#### [Problem to solve]
Copy each line below in which the string "number" appears.

#### [Data supplied]

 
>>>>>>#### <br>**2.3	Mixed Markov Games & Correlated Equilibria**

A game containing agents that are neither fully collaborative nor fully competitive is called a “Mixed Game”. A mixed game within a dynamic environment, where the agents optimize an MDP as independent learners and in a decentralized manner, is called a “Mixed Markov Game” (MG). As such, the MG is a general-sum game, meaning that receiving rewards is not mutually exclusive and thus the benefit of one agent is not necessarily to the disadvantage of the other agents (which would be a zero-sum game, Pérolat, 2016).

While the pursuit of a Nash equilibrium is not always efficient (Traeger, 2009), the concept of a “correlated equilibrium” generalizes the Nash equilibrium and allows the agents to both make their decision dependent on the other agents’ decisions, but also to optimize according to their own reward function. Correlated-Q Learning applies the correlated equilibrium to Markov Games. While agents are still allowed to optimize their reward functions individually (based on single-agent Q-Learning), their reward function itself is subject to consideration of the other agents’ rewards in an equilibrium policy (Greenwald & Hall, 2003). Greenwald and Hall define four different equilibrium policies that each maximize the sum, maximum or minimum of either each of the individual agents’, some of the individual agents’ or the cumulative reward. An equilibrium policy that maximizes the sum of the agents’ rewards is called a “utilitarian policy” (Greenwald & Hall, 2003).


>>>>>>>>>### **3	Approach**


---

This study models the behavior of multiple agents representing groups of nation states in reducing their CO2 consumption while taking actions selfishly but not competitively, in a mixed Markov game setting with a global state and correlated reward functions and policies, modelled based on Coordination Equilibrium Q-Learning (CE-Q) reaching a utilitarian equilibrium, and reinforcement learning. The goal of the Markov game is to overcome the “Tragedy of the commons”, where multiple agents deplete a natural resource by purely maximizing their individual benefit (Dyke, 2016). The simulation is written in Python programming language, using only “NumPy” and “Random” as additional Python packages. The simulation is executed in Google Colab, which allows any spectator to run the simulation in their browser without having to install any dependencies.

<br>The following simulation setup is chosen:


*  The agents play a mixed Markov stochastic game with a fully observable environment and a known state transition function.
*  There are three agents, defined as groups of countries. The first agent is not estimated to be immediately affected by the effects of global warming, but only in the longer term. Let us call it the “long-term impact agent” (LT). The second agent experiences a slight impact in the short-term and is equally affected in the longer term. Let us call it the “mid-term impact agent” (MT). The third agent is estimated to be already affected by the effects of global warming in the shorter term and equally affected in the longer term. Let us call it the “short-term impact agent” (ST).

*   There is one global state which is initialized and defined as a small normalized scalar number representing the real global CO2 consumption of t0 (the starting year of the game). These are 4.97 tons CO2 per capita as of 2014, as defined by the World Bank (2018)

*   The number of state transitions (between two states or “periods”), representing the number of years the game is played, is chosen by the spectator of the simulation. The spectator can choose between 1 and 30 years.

#### [Problem solution]
*   There is one global state which is initialized and defined as a small normalized scalar number representing the real global CO2 consumption of t0 (the starting year of the game). These are 4.97 tons CO2 per capita as of 2014, as defined by the World Bank (2018)
*   The number of state transitions (between two states or “periods”), representing the number of years the game is played, is chosen by the spectator of the simulation. The spectator can choose between 1 and 30 years.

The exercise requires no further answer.